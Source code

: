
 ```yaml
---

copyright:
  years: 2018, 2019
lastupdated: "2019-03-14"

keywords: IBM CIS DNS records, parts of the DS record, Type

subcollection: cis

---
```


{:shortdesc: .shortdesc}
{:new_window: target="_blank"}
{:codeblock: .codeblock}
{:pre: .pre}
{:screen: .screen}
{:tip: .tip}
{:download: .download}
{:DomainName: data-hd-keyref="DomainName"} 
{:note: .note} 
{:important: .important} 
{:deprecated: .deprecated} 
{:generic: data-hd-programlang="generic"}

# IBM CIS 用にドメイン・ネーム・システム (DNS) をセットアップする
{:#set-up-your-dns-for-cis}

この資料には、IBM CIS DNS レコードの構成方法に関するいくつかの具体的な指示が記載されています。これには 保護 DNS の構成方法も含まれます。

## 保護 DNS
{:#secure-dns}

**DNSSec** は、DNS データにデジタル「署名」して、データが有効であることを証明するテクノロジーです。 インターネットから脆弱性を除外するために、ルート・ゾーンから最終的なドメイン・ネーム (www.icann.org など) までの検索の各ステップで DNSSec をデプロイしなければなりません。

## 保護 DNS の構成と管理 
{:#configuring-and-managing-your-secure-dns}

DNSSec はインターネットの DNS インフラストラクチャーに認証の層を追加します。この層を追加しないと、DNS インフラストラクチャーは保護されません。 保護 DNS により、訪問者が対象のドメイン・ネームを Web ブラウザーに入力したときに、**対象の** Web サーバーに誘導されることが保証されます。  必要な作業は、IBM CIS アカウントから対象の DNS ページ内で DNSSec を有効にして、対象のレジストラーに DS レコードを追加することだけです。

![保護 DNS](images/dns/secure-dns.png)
------------------------------------------------------------------------
■ WORK TASK
Scan the data above and report each line in which "DNSSec" is present.

■ RESULT
**DNSSec** は、DNS データにデジタル「署名」して、データが有効であることを証明するテクノロジーです。 インターネットから脆弱性を除外するために、ルート・ゾーンから最終的なドメイン・ネーム (www.icann.org など) までの検索の各ステップで DNSSec をデプロイしなければなりません。
DNSSec はインターネットの DNS インフラストラクチャーに認証の層を追加します。この層を追加しないと、DNS インフラストラクチャーは保護されません。 保護 DNS により、訪問者が対象のドメイン・ネームを Web ブラウザーに入力したときに、**対象の** Web サーバーに誘導されることが保証されます。  必要な作業は、IBM CIS アカウントから対象の DNS ページ内で DNSSec を有効にして、対象のレジストラーに DS レコードを追加することだけです。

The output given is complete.